A team of physicists, engineers, and mathematicians at the Georgia Institute of Technology are mimicking centipedes’ movements to develop a new theory of multilegged locomotion. Through their experiments, they discovered that robots with more legs could move across uneven surfaces with agility without any additional sensing or control technology.
This is according to a press release by the institution published on Friday.
"When you see a scurrying centipede, you're basically seeing an animal that inhabits a world that is very different than our world of movement," said Daniel Goldman, the Dunn Family Professor in the School of Physics. "Our movement is largely dominated by inertia. If I swing my leg, I land on my foot, and I move forward. But in the world of centipedes, if they stop wiggling their body parts and limbs, they basically stop moving instantly." .
The team of researchers developed a theory that proposes that adding leg pairs to the robot increases its ability to move robustly over challenging surfaces — a concept they call spatial redundancy. This results in robot legs that are successful on their own without the need for sensors to interpret the environment. If one leg fails, the rest keeps it moving regardless.
--- Search and rescue and more --- .
"With an advanced bipedal robot, many sensors are typically required to control it in real-time," said Baxi Chong, a physics postdoctoral researcher. "But in applications such as search and rescue, exploring Mars, or even micro-robots, there is a need to drive a robot with limited sensing. There are many reasons for such sensor-free initiative. The sensors can be expensive and fragile, or the environments can change so fast that it doesn’t allow enough sensor-controller response time." .
To test the theory, the researchers built a wildly uneven terrain and had robots navigate it, increasing their number of legs by two each time, starting with six and eventually expanding to 16. The scientists found that as the leg count increased, the robot could more agilely move across the terrain, even without sensors.

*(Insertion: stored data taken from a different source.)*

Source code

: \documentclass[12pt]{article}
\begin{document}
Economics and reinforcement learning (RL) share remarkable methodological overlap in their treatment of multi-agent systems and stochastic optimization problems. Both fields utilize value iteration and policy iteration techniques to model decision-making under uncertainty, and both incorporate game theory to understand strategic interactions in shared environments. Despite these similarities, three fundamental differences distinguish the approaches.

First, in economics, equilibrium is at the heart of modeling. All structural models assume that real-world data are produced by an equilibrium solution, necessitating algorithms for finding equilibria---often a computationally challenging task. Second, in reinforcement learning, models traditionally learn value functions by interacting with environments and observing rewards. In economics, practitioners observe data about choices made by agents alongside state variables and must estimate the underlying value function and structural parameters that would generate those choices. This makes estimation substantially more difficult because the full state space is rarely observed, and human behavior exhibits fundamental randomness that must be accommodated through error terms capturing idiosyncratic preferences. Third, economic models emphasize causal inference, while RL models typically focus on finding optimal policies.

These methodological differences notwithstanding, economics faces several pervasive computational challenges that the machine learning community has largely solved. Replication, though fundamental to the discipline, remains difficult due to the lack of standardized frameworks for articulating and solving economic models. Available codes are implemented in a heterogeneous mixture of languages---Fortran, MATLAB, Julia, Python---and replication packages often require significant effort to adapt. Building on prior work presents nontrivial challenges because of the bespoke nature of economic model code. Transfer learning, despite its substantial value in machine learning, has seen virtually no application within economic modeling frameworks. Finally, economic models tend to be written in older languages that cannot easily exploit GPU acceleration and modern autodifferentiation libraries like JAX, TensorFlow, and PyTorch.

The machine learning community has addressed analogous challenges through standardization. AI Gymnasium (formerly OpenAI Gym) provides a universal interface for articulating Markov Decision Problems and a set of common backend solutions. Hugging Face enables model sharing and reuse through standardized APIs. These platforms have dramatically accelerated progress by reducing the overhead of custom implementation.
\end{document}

"It's truly impressive to witness the multilegged robot's proficiency in navigating both lab-based terrains and outdoor environments," said in the statement Juntao He, a Ph.D. student in robotics. "While bipedal and quadrupedal robots heavily rely on sensors to traverse complex terrain, our multilegged robot utilizes leg redundancy and can accomplish similar tasks with open-loop control." .
The study was published in Proceedings of the National Academy of Sciences in March.
The study demonstrated the gain of using spatial redundancy to traverse tough terrain and surfaces over traditional robot systems. This concept, especially useful for search and rescue robots and Mars rovers, can help robots overcome obstacles or changes in the terrain without the need for sensors. Additionally, it can lower the cost of the robot, improving its usability for many other applications. The team has also designed a 3D printed 56-legged robot called Omnipod which leverages this new concept. This robot can ascend steps, run across a carpet and traverse rough surfaces without any visual or tactile sensing. In addition, they've also engineered the N-Pod platform, which can alter its own body or gait shape to accommodate different terrain or goals.